Goal of the exercise: Check each line of the material below, and copy it if it holds the string "most".

##### Task material #####

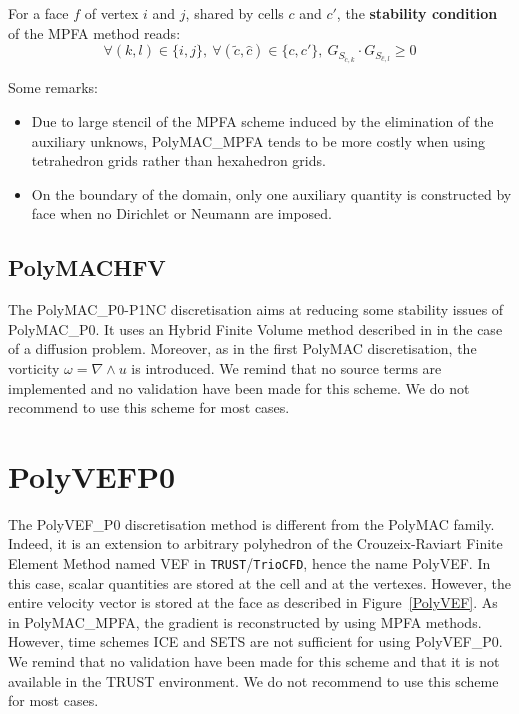 For a face $f$ of vertex $i$ and $j$, shared by cells $c$ and $c'$, the \textbf{stability condition} of the MPFA method reads:
\begin{equation}
    \forall (k,l) \in \{i,j\}, \ \forall (\tilde{c},\hat{c})\in \{c,c' \}, \ G_{S_{\tilde{c},k}} \cdot G_{S_{\hat{c},l}} \geq 0 \label{MPFA_stability_cdt}
\end{equation}

Some remarks:
{
\it
\begin{itemize} 
    \item  Due to large stencil of the MPFA scheme induced by the elimination of the auxiliary unknows, PolyMAC\_MPFA tends to be more costly when using tetrahedron grids rather than hexahedron grids.
    \item  On the boundary of the domain, only one auxiliary quantity is constructed by face when no Dirichlet or Neumann are imposed. 
\end{itemize}
}

\subsection{PolyMAC\textunderscore{}HFV}
The PolyMAC\_P0-P1NC discretisation aims at reducing some stability issues of PolyMAC\_P0. It uses an Hybrid Finite Volume method described in \cite{eymard2007} in the case of a diffusion problem. Moreover, as in the first PolyMAC discretisation, the vorticity $\omega = \nabla \wedge u$ is introduced. We remind that no source terms are implemented and no validation have been made for this scheme. We do not recommend to use this scheme for most cases.

\section{PolyVEF\textunderscore{}P0\label{sec:polyvef}}
The PolyVEF\_P0 discretisation method is different from the PolyMAC family. Indeed, it is an extension to arbitrary polyhedron of the Crouzeix-Raviart Finite Element Method named VEF in \texttt{TRUST}/\texttt{TrioCFD}, hence the name PolyVEF. In this case, scalar quantities are stored at the cell and at the vertexes. However, the entire velocity vector is stored at the face as described in Figure~\ref{PolyVEF}. As in PolyMAC\_MPFA, the gradient is reconstructed by using MPFA methods. 
However, time schemes ICE and SETS are not sufficient for using PolyVEF\_P0. We remind that no validation have been made for this scheme and that it is not available in the TRUST environment. We do not recommend to use this scheme for most cases.

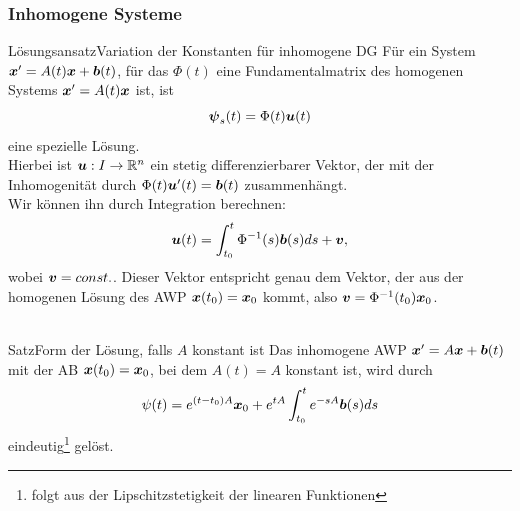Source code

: \subsubsection{Inhomogene Systeme}\label{sssec:12InhomogeneSysteme}
\begin{Satz}
{Lösungsansatz}{Variation der Konstanten für inhomogene DG}
Für ein System ${{\text{\boldmath${x}$}}}'=A(t){{\text{\boldmath${x}$}}} +{{\text{\boldmath${b}$}}}(t)$, für das $\Phi(t)$ eine Fundamentalmatrix des homogenen Systems ${{\text{\boldmath${x}$}}}'=A(t){{\text{\boldmath${x}$}}}$ ist, ist
\begin{equation}\label{eq:12Inhomogenlosung}
    {{\text{\boldmath${\psi}$}}}_s(t)=\Phi(t){{\text{\boldmath${u}$}}}(t)
\end{equation}
eine spezielle Lösung.\\
Hierbei ist ${{\text{\boldmath${u}$}}}:I\to\mathbb{R}^n$ ein stetig differenzierbarer Vektor, der mit der Inhomogenität durch $\Phi(t){{\text{\boldmath${u}$}}}'(t)={{\text{\boldmath${b}$}}}(t)$ zusammenhängt.\\
Wir können ihn durch Integration berechnen:
\begin{equation*}
    {{\text{\boldmath${u}$}}}(t)=\int_{t_0}^t\Phi^{-1}(s){{\text{\boldmath${b}$}}}(s)ds+{{\text{\boldmath${v}$}}},
\end{equation*}
wobei ${{\text{\boldmath${v}$}}}=const.$. Dieser Vektor entspricht genau dem Vektor, der aus der homogenen Lösung des AWP ${{\text{\boldmath${x}$}}}(t_0)={{\text{\boldmath${x}$}}}_0$ kommt, also ${{\text{\boldmath${v}$}}}=\Phi^{-1}(t_0){{\text{\boldmath${x}$}}}_0$.\\
\\
\end{Satz}
\begin{Satz}
{Satz}{Form der Lösung{,} falls $A$ konstant ist}
Das inhomogene AWP ${{\text{\boldmath${x}$}}}'=A{{\text{\boldmath${x}$}}}+{{\text{\boldmath${b}$}}}(t)$ mit der AB ${{\text{\boldmath${x}$}}}(t_0)={{\text{\boldmath${x}$}}}_0$, bei dem $A(t)=A$ konstant ist, wird durch
\begin{equation}
    \psi(t)=e^{(t-t_0)A}{{\text{\boldmath${x}$}}}_0+e^{tA}\int_{t_0}^te^{-sA}{{\text{\boldmath${b}$}}}(s)ds
\end{equation}
eindeutig\footnote{folgt aus der Lipschitzstetigkeit der linearen Funktionen} gelöst.
\end{Satz}

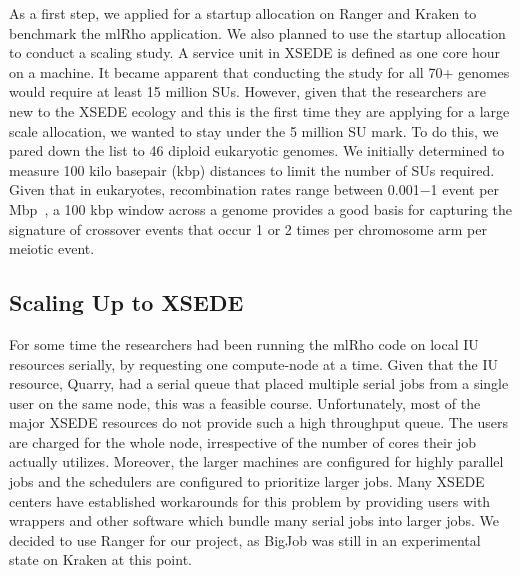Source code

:\documentclass{sig-alternate}
\newcommand{\abhi}[1]{ {\textcolor{red} { ***Abhinav: #1 }}}
\newcommand{\abhi}[1]{ {}}
\begin{document}

As a first step, we applied for a startup allocation on Ranger and Kraken to
benchmark the mlRho application. We also planned to use the startup allocation to conduct a scaling study. A service
unit in XSEDE is defined as one core hour on a machine. It became apparent that conducting the study for
all 70+ genomes would require at least 15 million SUs. However, given that the researchers
are new to the XSEDE ecology and this is the first time they are applying for a large scale allocation, we
wanted to stay under the 5 million SU mark. To do this, we pared down the list to 46 diploid eukaryotic
genomes. We initially determined to measure 100 kilo basepair (kbp)
distances to limit the number of SUs required. Given that in eukaryotes, recombination
rates range between 0.001$-$1 event per Mbp~\cite{annurev-genom-082410-101412}, a 100 kbp window across a
genome provides a good basis for capturing the signature of crossover events that occur 1 or 2 times per
chromosome arm per meiotic event.


\subsection{Scaling Up to XSEDE}
\label{sec:tests}

For some time the researchers had been running the mlRho code on local IU resources serially, by requesting
one compute-node at a time. Given that the IU resource, Quarry, had a serial queue that placed multiple serial jobs from
a single user on the same node, this was a feasible course. Unfortunately, most of the major XSEDE resources do
not provide such a high throughput queue. The users are charged for the whole node, irrespective of the number
of cores their job actually utilizes. Moreover, the larger machines are configured for highly parallel jobs and
the schedulers are configured to prioritize larger jobs. Many XSEDE centers have established workarounds for this
problem by providing users with wrappers and other software which bundle many serial jobs into larger jobs. We decided to use Ranger for our project, as BigJob was still in an experimental state on Kraken at this point. 
\end{document}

#####

Output below:
The PolyMAC\_P0-P1NC discretisation aims at reducing some stability issues of PolyMAC\_P0. It uses an Hybrid Finite Volume method described in \cite{eymard2007} in the case of a diffusion problem. Moreover, as in the first PolyMAC discretisation, the vorticity $\omega = \nabla \wedge u$ is introduced. We remind that no source terms are implemented and no validation have been made for this scheme. We do not recommend to use this scheme for most cases.
However, time schemes ICE and SETS are not sufficient for using PolyVEF\_P0. We remind that no validation have been made for this scheme and that it is not available in the TRUST environment. We do not recommend to use this scheme for most cases.
a single user on the same node, this was a feasible course. Unfortunately, most of the major XSEDE resources do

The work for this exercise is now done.